What to produce
Only the text of the entries below should be returned, exactly as given, without pictures.

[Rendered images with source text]
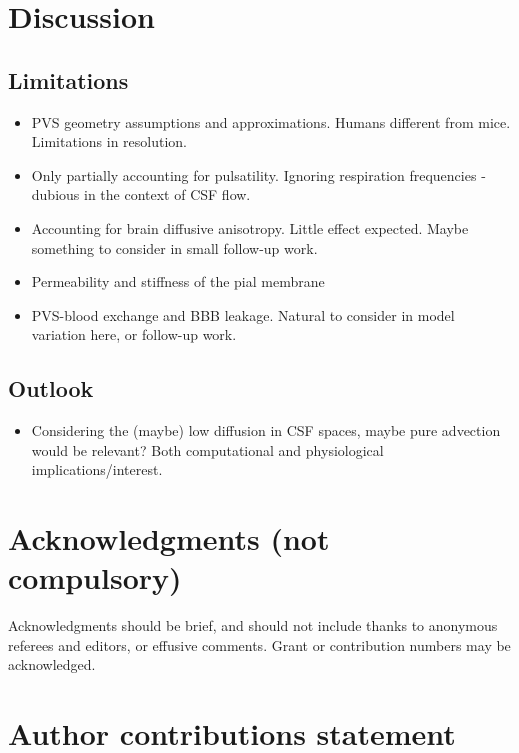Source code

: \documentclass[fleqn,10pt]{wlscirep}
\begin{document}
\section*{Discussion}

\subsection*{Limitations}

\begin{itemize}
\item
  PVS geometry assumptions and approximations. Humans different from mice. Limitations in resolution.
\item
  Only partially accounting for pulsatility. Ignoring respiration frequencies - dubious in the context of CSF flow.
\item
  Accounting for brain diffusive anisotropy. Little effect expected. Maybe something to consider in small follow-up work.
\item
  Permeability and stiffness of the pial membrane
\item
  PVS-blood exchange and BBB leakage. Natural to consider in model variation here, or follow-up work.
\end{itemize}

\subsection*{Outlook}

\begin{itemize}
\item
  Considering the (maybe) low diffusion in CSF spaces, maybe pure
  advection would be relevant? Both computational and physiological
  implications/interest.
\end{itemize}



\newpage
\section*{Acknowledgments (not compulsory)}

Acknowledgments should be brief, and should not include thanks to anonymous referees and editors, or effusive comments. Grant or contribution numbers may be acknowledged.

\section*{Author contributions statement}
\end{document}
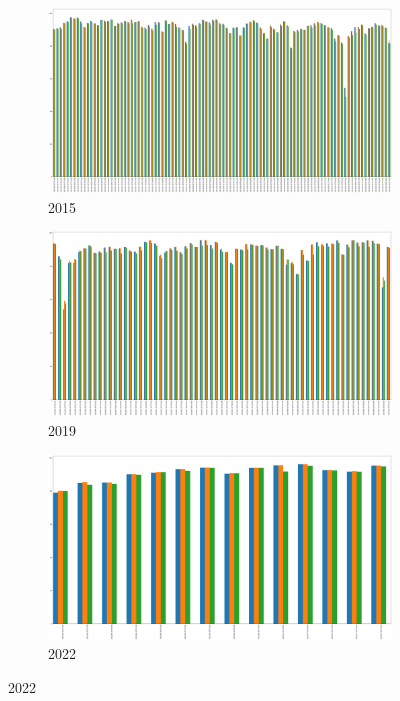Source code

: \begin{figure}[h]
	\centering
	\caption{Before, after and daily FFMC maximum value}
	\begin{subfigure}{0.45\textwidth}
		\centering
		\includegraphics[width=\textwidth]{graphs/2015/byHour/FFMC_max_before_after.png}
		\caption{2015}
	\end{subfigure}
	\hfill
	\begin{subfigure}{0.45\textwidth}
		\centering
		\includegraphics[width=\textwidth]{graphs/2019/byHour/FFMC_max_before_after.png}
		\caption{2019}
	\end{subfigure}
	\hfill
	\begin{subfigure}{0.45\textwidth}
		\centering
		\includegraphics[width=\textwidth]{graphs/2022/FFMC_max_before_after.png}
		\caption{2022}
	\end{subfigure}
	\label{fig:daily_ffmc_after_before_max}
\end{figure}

Task result
Source code

: \documentclass[fleqn,10pt]{wlscirep}
\begin{document}
\section*{Discussion}

\subsection*{Limitations}

\begin{itemize}
\item
  PVS geometry assumptions and approximations. Humans different from mice. Limitations in resolution.
\item
  Only partially accounting for pulsatility. Ignoring respiration frequencies - dubious in the context of CSF flow.
\item
  Accounting for brain diffusive anisotropy. Little effect expected. Maybe something to consider in small follow-up work.
\item
  Permeability and stiffness of the pial membrane
\item
  PVS-blood exchange and BBB leakage. Natural to consider in model variation here, or follow-up work.
\end{itemize}

\subsection*{Outlook}

\begin{itemize}
\item
  Considering the (maybe) low diffusion in CSF spaces, maybe pure
  advection would be relevant? Both computational and physiological
  implications/interest.
\end{itemize}



\newpage
\section*{Acknowledgments (not compulsory)}

Acknowledgments should be brief, and should not include thanks to anonymous referees and editors, or effusive comments. Grant or contribution numbers may be acknowledged.

\section*{Author contributions statement}
\end{document}
Source code

: \begin{figure}[h]
	\centering
	\caption{Before, after and daily FFMC maximum value}
	\begin{subfigure}{0.45\textwidth}
		\centering
		\includegraphics[width=\textwidth]{graphs/2015/byHour/FFMC_max_before_after.png}
		\caption{2015}
	\end{subfigure}
	\hfill
	\begin{subfigure}{0.45\textwidth}
		\centering
		\includegraphics[width=\textwidth]{graphs/2019/byHour/FFMC_max_before_after.png}
		\caption{2019}
	\end{subfigure}
	\hfill
	\begin{subfigure}{0.45\textwidth}
		\centering
		\includegraphics[width=\textwidth]{graphs/2022/FFMC_max_before_after.png}
		\caption{2022}
	\end{subfigure}
	\label{fig:daily_ffmc_after_before_max}
\end{figure}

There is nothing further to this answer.